ANDREI: I wish we could have such discussions in school. Here we had the chance to really talk to each other and learn from each other. In school that doesn’t happen. We just say what we learn from our textbooks. But in this project we could gather the best from everyone. By taking the best from each other, you build something more whole and you come together in the process. Someone would start to say something—then someone else would add to it and make it even better.

SHAIQ: We became friends easily; actually, on the first day. I think that is because we listened to each other and respected each other’s ideas. 

YUQI:  I think we changed each other’s views of the world and how we think.  

ANISGUL: I was so amazed to hear everyone share their ideas so freely! And I was surprised to hear such good ideas. I didn’t expect that. . . . Nothing happens with just one idea. You need lots of ideas. I think freedom is about having lots of ideas and then freedom helps you think. I mean it should help you think about what you do and how you live.  

YUQI: I think it is important to be free to make mistakes. Then you learn and you won’t do it again.  

SHAIQ: But if you make mistakes that’s not freedom. I mean, you can’t just let people make the “mistake” of killing someone or hating other people. 

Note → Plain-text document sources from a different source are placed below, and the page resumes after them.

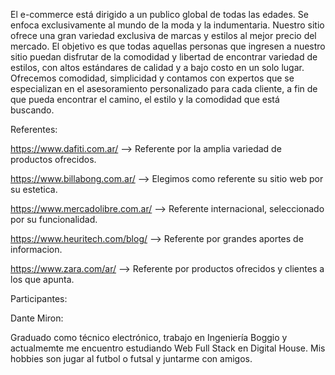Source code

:  El e-commerce está dirigido a un publico global de todas las edades. Se enfoca exclusivamente al mundo de la moda y la indumentaria. Nuestro sitio ofrece una gran variedad exclusiva de marcas y estilos al mejor precio del mercado.
 El objetivo es que todas aquellas personas que ingresen a nuestro sitio puedan disfrutar de la comodidad y libertad de encontrar variedad de estilos, con altos estándares de calidad y a bajo costo en un solo lugar. 
Ofrecemos comodidad, simplicidad y contamos con expertos que se especializan en el asesoramiento personalizado para cada cliente, a fin de que pueda encontrar el camino, el estilo y la comodidad que está buscando. 



Referentes: 

https://www.dafiti.com.ar/ --> Referente por la amplia variedad de productos ofrecidos.

https://www.billabong.com.ar/ --> Elegimos como referente su sitio web por su estetica.

https://www.mercadolibre.com.ar/ --> Referente internacional, seleccionado por su funcionalidad.

https://www.heuritech.com/blog/ --> Referente por grandes aportes de informacion.

https://www.zara.com/ar/ --> Referente por productos ofrecidos y clientes a los que apunta.


Participantes: 


Dante Miron: 

Graduado como técnico electrónico, trabajo en Ingeniería Boggio y actualmemte me encuentro estudiando Web Full Stack en Digital House. Mis hobbies son jugar al futbol o futsal y juntarme con amigos.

ANDREI: Everyone has different ideas about freedom. If half the people make the “mistake” of killing the other half, soon there will be no one left. Some people think they are free to kill others so freedom can’t let you just make mistakes. . . 

ANISGUL:  I don’t think you understood what Yuqi meant. He didn’t mean you are free to do bad things. But you have to be free to learn. You shouldn’t be afraid of making mistakes. You can learn from them and do better.

YUQI: Yes, that’s what I meant. I didn’t mean you are free to hurt others. I meant the freedom to learn even if you make mistakes while you are learning. You can’t just be told what to do. You have to learn yourself. Without being free to learn, people can’t know what freedom means. Freedom to learn will solve the problem of people knowing what is good or bad. Freedom has to include making mistakes or else you have to live being told what to do.

ANDREI: You’re free until you hurt someone. So you have to have some rules that people agree on; things everyone agrees people can and can’t do. 

SHAIQ: You don’t have to agree all the time but you can’t be allowed to make some mistakes; you can’t hurt each other. That’s not freedom.

         So what makes freedom work?

ANDREI: Good laws, good parents, education. Most of all, taking care of each other. You have to want to take care of others or freedom doesn’t work.  

ANISGUL: Freedom must make some place a better place to live in. It should make the best conditions for living. It should make peace. When there’s war everywhere there’s no freedom. There’s only sadness and no life, and no one is happy. Freedom has to have peace to be freedom. That’s the most important thing for me—that freedom brings peace.

YUQI: Freedom means to learn about ideas that aren’t like your ideas. You need to be free to see where you agree and disagree with others. If you have to agree all the time that is not freedom.

SHAIQ: I agree!  But freedom works only if there is respect for other cultures and other religions.  Without respect, freedom will never come.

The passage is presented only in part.